Ellison came to the EEP in late 2010, as the N&O was investigating long-standing problems with the ecosystem program. His EEP bio said he has more than 25 years experience in the field, and as a consultant and contractor completed more than “250 stream and wetland restoration projects and restored over 30,000 acres of forest and prairie habitats throughout the United States.”

Data provided to the N&O for its series showed the EEP and its predecessor agencies were struggling to produce restorations that held together and finished on schedule. More than 30 percent of the stream restorations had needed repairs, often costing hundreds of thousands of dollars. Project records showed some of the issues stemmed from engineering firm designs that did not properly account for upstream development and other land conditions.

A delayed reaction

Email correspondence and interviews with other attendees of the stream conference show no one raised any objections to Ellison’s presentation when he gave it. But Knight later received complaints from Kimley-Horn & Associates, the engineering firm that had the highest amount of costs associated with its designs, and from Kathryn Sawyer Westcott, a lobbyist who represents the American Council of Engineering Companies of North Carolina.

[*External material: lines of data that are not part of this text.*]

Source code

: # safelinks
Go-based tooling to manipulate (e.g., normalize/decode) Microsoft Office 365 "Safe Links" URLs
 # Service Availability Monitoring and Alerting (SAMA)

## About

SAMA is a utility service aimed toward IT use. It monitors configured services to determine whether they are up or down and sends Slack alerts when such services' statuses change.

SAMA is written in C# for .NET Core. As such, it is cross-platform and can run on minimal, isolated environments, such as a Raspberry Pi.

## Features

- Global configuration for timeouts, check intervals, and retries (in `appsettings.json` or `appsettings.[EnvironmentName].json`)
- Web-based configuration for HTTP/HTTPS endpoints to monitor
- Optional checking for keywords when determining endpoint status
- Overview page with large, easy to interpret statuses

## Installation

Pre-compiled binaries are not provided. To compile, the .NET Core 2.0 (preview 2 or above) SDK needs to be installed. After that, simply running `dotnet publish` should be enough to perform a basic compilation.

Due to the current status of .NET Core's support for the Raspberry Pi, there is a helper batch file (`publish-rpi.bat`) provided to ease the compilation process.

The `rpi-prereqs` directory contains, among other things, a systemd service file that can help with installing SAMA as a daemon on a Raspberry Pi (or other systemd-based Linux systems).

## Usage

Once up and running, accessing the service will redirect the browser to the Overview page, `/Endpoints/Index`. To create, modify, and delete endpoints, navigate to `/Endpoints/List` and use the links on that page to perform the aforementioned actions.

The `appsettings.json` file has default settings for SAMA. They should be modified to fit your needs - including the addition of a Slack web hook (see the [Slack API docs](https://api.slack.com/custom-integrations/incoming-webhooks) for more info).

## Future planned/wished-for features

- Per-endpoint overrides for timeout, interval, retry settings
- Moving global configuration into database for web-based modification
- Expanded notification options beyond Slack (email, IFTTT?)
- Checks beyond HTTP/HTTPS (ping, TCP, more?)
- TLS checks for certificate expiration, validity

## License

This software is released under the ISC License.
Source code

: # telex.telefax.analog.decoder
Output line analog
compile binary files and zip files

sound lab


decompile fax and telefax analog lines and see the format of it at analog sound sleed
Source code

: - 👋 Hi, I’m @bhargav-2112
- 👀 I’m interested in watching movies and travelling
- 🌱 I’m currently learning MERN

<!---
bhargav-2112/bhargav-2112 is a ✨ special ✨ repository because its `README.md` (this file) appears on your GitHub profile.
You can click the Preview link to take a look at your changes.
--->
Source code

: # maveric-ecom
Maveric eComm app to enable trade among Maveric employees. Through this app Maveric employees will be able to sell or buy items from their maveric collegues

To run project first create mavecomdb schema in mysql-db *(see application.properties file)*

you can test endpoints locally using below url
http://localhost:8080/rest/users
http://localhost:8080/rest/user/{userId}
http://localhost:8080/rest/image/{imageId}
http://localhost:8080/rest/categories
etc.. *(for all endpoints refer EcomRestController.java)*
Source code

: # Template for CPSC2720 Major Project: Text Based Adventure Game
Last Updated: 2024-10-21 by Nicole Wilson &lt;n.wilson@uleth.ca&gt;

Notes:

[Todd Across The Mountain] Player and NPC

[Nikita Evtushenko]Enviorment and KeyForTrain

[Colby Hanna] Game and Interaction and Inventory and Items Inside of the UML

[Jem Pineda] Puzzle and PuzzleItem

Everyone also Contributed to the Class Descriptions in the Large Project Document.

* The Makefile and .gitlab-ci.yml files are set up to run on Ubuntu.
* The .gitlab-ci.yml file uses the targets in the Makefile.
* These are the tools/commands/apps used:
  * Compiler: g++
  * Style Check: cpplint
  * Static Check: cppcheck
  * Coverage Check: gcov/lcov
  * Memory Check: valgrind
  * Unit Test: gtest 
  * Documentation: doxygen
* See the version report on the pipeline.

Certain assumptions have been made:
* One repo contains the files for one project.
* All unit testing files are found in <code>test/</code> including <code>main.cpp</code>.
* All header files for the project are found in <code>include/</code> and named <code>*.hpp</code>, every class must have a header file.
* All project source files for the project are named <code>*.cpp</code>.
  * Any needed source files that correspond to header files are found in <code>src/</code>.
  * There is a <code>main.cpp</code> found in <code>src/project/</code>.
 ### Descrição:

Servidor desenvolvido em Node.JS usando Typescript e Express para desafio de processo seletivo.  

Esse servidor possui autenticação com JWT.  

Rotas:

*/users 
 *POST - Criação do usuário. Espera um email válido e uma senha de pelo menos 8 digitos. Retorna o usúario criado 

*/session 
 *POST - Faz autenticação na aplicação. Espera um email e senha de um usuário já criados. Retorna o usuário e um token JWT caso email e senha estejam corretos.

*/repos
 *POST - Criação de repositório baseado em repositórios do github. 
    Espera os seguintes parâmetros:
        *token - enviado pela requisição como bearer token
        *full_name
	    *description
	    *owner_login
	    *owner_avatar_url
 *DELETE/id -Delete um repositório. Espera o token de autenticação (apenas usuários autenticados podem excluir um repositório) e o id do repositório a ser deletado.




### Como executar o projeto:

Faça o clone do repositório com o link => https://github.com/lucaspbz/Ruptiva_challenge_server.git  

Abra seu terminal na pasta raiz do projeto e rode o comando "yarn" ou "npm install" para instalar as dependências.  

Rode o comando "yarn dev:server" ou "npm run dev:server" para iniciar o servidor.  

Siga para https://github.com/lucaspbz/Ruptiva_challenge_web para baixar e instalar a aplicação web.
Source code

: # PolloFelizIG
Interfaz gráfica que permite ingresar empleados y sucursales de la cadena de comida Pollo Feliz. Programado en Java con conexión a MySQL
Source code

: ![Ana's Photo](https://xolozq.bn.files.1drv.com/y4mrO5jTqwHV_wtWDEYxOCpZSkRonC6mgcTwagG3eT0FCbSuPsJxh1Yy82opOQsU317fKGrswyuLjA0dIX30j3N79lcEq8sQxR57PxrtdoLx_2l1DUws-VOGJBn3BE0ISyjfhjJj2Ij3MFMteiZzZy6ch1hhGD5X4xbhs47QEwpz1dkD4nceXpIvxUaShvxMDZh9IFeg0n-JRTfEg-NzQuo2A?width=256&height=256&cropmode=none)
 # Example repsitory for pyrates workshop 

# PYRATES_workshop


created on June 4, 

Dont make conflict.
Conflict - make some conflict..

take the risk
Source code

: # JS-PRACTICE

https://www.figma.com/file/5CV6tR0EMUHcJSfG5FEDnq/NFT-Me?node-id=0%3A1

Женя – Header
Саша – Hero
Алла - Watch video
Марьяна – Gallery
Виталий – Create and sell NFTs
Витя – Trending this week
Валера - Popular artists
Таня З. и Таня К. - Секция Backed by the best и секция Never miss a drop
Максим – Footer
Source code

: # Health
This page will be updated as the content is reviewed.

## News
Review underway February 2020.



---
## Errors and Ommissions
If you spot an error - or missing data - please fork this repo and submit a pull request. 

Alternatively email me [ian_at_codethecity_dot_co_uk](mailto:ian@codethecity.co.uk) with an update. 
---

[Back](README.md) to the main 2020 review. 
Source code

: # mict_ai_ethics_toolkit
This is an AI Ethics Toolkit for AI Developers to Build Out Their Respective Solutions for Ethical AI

Sawyer said Kimley-Horn and other members thought the slide was “incredibly disparaging” to their work. It lacked context in terms of what period of time the costs covered, whether the change orders were the fault of the engineering firms and how much total work the firms had done.

The slide showed close to $800,000 spent on change orders for projects designed by Kimley-Horn. Sawyer said Kimley-Horn has probably done the largest amount of restoration work among engineering firms for the program so it’s not necessarily a bad thing that its firm is tied to the highest amount in change order costs. Boggs said the change orders reflect 11 years of additional work performed by construction firms on stream and wetland projects.

Those who attended the presentation say Ellison did not disparage any firms. Ellison said in an email to Knight the slide illustrated how “crude design approaches” for streams can result in additional construction costs, but he added that some of the costs reflected in the slide were not the result of bad designs.

For more than a decade, the state has been selecting engineering firms for stream and wetland restoration work by drawing from a preferred list instead of putting the work out to bid. Kimley-Horn had been on that list from at least as far back as 2002 until last year, when the number of firms was cut to a decade-low 12.

These firms had been working under a construction method that often left the state holding the bag if projects went bad. After the N&O’s series, the state legislature passed a law that shifts most of the risk to the companies that do the work.

Ellison has been working to deploy the new law, improve financial accounting and devise new technical standards that better reflect scientific findings.

Preyer, Doyle and John Hutton, vice president of the Wildlands Engineering firm in Charlotte, said Ellison has made good strides on those goals.

“From an industry standpoint, he’s done a really good job with the reforms and in reaching out to the scientific community as well,” Hutton said.

They now worry that Ellison will be reined in. Knight said they shouldn’t be.

“I have a positive attitude toward Michael,” Knight said. “He’s done good work.”